• EXERCISE GOAL: Give the number of lines in the following entries that contain the word "done", with nothing added.

== GIVEN INFORMATION

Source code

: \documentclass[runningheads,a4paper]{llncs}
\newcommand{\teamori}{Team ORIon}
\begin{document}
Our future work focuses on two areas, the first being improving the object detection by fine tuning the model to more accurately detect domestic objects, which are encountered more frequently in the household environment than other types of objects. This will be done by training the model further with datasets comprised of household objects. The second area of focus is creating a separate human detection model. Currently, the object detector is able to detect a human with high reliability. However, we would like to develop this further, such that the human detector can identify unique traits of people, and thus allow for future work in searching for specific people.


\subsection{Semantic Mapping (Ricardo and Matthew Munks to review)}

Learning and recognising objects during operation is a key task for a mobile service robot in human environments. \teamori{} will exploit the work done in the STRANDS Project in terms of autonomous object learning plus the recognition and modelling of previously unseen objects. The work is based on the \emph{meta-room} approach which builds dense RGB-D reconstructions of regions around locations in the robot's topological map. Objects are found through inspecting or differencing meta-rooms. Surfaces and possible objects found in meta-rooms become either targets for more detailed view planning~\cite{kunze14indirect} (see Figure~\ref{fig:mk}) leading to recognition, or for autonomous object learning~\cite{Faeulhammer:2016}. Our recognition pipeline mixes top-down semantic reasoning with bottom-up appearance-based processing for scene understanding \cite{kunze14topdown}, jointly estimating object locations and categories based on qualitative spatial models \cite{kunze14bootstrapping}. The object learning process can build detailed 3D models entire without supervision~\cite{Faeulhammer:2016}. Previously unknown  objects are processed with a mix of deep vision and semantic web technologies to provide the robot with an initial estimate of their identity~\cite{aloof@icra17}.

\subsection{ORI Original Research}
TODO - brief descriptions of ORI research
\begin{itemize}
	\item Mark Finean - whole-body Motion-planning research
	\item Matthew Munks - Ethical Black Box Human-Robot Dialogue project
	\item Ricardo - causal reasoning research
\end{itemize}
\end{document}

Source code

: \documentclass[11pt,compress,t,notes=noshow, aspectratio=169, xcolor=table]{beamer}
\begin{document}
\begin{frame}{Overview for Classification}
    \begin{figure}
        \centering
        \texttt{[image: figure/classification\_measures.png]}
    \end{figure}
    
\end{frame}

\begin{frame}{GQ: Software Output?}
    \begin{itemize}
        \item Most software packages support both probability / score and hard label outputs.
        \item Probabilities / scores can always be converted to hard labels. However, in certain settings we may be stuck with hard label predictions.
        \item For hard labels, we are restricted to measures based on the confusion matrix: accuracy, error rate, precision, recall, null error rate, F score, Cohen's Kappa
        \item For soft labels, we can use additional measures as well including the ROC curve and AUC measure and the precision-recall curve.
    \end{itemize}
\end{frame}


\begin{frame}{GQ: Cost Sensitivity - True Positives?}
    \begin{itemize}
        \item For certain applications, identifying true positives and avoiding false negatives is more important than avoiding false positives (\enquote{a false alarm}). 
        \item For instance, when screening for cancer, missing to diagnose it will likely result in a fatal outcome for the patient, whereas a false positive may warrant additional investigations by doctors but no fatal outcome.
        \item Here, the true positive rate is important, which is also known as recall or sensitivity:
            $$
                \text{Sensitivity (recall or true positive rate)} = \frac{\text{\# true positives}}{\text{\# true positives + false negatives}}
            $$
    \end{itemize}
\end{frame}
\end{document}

====

• EXERCISE SOLUTION: 2